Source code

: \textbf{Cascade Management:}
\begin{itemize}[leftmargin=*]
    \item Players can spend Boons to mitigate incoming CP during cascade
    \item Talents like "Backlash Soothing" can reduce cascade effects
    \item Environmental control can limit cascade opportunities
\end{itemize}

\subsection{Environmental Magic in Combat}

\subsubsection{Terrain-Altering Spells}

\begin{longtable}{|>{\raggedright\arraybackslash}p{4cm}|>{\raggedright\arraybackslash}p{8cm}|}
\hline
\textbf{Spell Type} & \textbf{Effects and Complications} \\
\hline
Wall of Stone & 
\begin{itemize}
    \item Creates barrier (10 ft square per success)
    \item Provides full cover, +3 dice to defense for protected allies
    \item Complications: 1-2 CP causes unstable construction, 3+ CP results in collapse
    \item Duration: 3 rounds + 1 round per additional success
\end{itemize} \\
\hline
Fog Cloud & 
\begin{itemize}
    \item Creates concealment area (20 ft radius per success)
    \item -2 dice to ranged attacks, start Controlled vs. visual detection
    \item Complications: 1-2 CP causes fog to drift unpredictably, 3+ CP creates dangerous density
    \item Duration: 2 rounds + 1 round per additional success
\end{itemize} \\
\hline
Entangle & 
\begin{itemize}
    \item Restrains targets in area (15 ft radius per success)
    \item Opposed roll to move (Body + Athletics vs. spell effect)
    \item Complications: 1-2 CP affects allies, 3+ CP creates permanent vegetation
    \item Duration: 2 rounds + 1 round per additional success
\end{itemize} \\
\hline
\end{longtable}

########

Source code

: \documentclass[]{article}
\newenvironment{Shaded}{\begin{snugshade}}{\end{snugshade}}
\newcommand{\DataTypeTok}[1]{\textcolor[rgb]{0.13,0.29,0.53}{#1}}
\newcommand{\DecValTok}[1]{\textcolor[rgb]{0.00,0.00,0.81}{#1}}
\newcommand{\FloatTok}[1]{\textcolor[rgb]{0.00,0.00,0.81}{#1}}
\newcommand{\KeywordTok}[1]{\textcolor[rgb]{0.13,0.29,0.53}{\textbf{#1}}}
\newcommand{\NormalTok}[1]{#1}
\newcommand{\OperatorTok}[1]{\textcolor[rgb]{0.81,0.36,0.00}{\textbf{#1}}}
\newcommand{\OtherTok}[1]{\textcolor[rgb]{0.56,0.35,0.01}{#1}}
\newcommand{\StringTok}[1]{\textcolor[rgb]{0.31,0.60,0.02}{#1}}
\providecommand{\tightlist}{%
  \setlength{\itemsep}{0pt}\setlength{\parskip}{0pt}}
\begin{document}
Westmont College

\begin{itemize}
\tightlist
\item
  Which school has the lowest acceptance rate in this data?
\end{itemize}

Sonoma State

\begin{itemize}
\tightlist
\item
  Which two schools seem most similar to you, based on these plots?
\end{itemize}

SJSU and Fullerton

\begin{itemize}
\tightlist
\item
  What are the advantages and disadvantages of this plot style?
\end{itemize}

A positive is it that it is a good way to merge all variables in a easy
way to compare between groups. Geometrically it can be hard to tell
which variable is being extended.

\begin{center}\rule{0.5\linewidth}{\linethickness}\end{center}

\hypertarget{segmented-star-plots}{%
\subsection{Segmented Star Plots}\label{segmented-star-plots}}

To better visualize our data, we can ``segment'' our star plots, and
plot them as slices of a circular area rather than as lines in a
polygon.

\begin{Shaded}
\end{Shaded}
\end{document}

########

- [PROBLEM DESCRIPTION]: From the data, pick out every line that includes "longtable".

- [RESULT FOR THIS EXERCISE]:
\begin{longtable}{|>{\raggedright\arraybackslash}p{4cm}|>{\raggedright\arraybackslash}p{8cm}|}
\end{longtable}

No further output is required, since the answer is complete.